Career highlights and awards
- 2× NgL All-Star (1947–1948); 9× All-Star (1951–1954, 1957, 1959–1960²); Negro World Series champion (1947); 3× Gold Glove Award (1957, 1959, 1960); 3× AL stolen base leader (1951–1953); Chicago White Sox No. 9 retired;

Member of the National

Baseball Hall of Fame
- Induction: 2022
- Vote: 87.5%
- Election method: Golden Days Era Committee

= Minnie Miñoso =

Cuban-American baseball player (1924–2015)

Saturnino Orestes "Minnie" Armas Arrieta Miñoso (/mᵻˈnoʊsoʊ/, /es/; November 29, 1924 – March 1, 2015), nicknamed "the Cuban Comet," was a Cuban professional baseball player. He began his baseball career in the Negro leagues in 1946 and became an All-Star third baseman with the New York Cubans. He was signed by the Cleveland Indians of Major League Baseball (MLB) after the 1948 season as baseball's color line fell. Miñoso went on to become an All-Star left fielder with the Indians and Chicago White Sox. The first Afro-Latino in the major leagues and the first black player in White Sox history, as a 1951 rookie, he was one of the first Latin Americans to play in an MLB All-Star Game.

Miñoso was an American League (AL) All-Star for seven seasons and a Gold Glove winner for three seasons when he was in his 30s.
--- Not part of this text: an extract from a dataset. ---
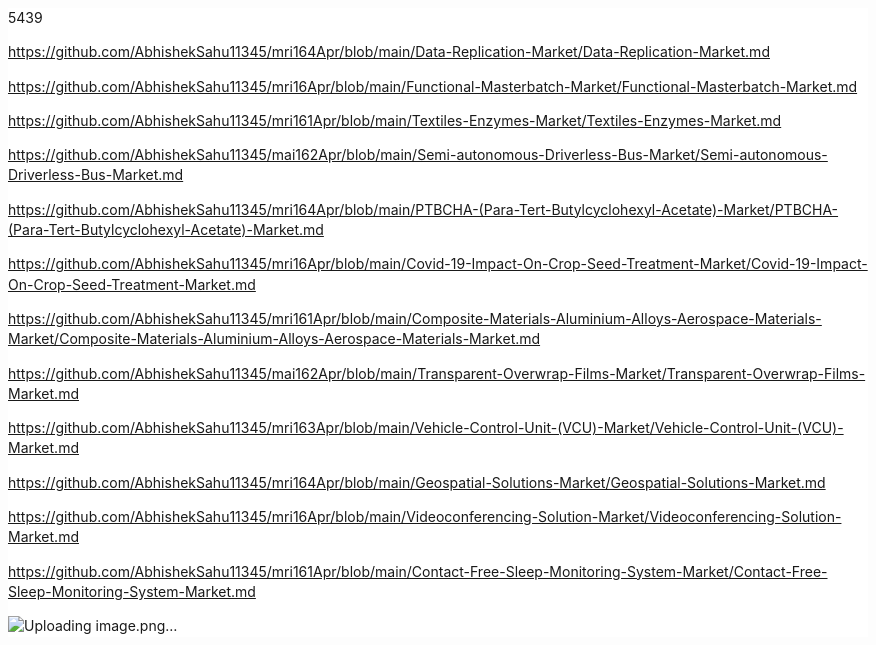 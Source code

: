 5439</p><p><a href="https://github.com/AbhishekSahu11345/mri164Apr/blob/main/Data-Replication-Market/Data-Replication-Market.md">https://github.com/AbhishekSahu11345/mri164Apr/blob/main/Data-Replication-Market/Data-Replication-Market.md</a></p><p><a href="https://github.com/AbhishekSahu11345/mri16Apr/blob/main/Functional-Masterbatch-Market/Functional-Masterbatch-Market.md">https://github.com/AbhishekSahu11345/mri16Apr/blob/main/Functional-Masterbatch-Market/Functional-Masterbatch-Market.md</a></p><p><a href="https://github.com/AbhishekSahu11345/mri161Apr/blob/main/Textiles-Enzymes-Market/Textiles-Enzymes-Market.md">https://github.com/AbhishekSahu11345/mri161Apr/blob/main/Textiles-Enzymes-Market/Textiles-Enzymes-Market.md</a></p><p><a href="https://github.com/AbhishekSahu11345/mai162Apr/blob/main/Semi-autonomous-Driverless-Bus-Market/Semi-autonomous-Driverless-Bus-Market.md">https://github.com/AbhishekSahu11345/mai162Apr/blob/main/Semi-autonomous-Driverless-Bus-Market/Semi-autonomous-Driverless-Bus-Market.md</a></p><p><a href="https://github.com/AbhishekSahu11345/mri164Apr/blob/main/PTBCHA-(Para-Tert-Butylcyclohexyl-Acetate)-Market/PTBCHA-(Para-Tert-Butylcyclohexyl-Acetate)-Market.md">https://github.com/AbhishekSahu11345/mri164Apr/blob/main/PTBCHA-(Para-Tert-Butylcyclohexyl-Acetate)-Market/PTBCHA-(Para-Tert-Butylcyclohexyl-Acetate)-Market.md</a></p><p><a href="https://github.com/AbhishekSahu11345/mri16Apr/blob/main/Covid-19-Impact-On-Crop-Seed-Treatment-Market/Covid-19-Impact-On-Crop-Seed-Treatment-Market.md">https://github.com/AbhishekSahu11345/mri16Apr/blob/main/Covid-19-Impact-On-Crop-Seed-Treatment-Market/Covid-19-Impact-On-Crop-Seed-Treatment-Market.md</a></p><p><a href="https://github.com/AbhishekSahu11345/mri161Apr/blob/main/Composite-Materials-Aluminium-Alloys-Aerospace-Materials-Market/Composite-Materials-Aluminium-Alloys-Aerospace-Materials-Market.md">https://github.com/AbhishekSahu11345/mri161Apr/blob/main/Composite-Materials-Aluminium-Alloys-Aerospace-Materials-Market/Composite-Materials-Aluminium-Alloys-Aerospace-Materials-Market.md</a></p><p><a href="https://github.com/AbhishekSahu11345/mai162Apr/blob/main/Transparent-Overwrap-Films-Market/Transparent-Overwrap-Films-Market.md">https://github.com/AbhishekSahu11345/mai162Apr/blob/main/Transparent-Overwrap-Films-Market/Transparent-Overwrap-Films-Market.md</a></p><p><a href="https://github.com/AbhishekSahu11345/mri163Apr/blob/main/Vehicle-Control-Unit-(VCU)-Market/Vehicle-Control-Unit-(VCU)-Market.md">https://github.com/AbhishekSahu11345/mri163Apr/blob/main/Vehicle-Control-Unit-(VCU)-Market/Vehicle-Control-Unit-(VCU)-Market.md</a></p><p><a href="https://github.com/AbhishekSahu11345/mri164Apr/blob/main/Geospatial-Solutions-Market/Geospatial-Solutions-Market.md">https://github.com/AbhishekSahu11345/mri164Apr/blob/main/Geospatial-Solutions-Market/Geospatial-Solutions-Market.md</a></p><p><a href="https://github.com/AbhishekSahu11345/mri16Apr/blob/main/Videoconferencing-Solution-Market/Videoconferencing-Solution-Market.md">https://github.com/AbhishekSahu11345/mri16Apr/blob/main/Videoconferencing-Solution-Market/Videoconferencing-Solution-Market.md</a></p><p><a href="https://github.com/AbhishekSahu11345/mri161Apr/blob/main/Contact-Free-Sleep-Monitoring-System-Market/Contact-Free-Sleep-Monitoring-System-Market.md">https://github.com/AbhishekSahu11345/mri161Apr/blob/main/Contact-Free-Sleep-Monitoring-System-Market/Contact-Free-Sleep-Monitoring-System-Market.md</a></p>
![Uploading image.png…]()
He batted over .300 for eight seasons. He was the AL leader in triples and stolen bases three times each and in hits, doubles, and total bases once each. Willie Mays (179 steals) and Miñoso (167 steals) have been widely credited with leading the resurgence of speed as an offensive weapon in the 1950s. Miñoso was particularly adept at reaching base, leading the AL in times hit by pitch a record ten times, and holding the league mark for career times hit by pitch from 1959 to 1985. Miñoso, as a defensive standout, led the AL left fielders in assists six times and in putouts and double plays four times each. Miñoso was one of the most popular and dynamic players in White Sox franchise history. He helped the "Go-Go" White Sox become one of the premier teams of the 1950s and 1960s. A rare power threat on a team known for speed and defense, Miñoso also held the White Sox record for career home runs from 1956 to 1974.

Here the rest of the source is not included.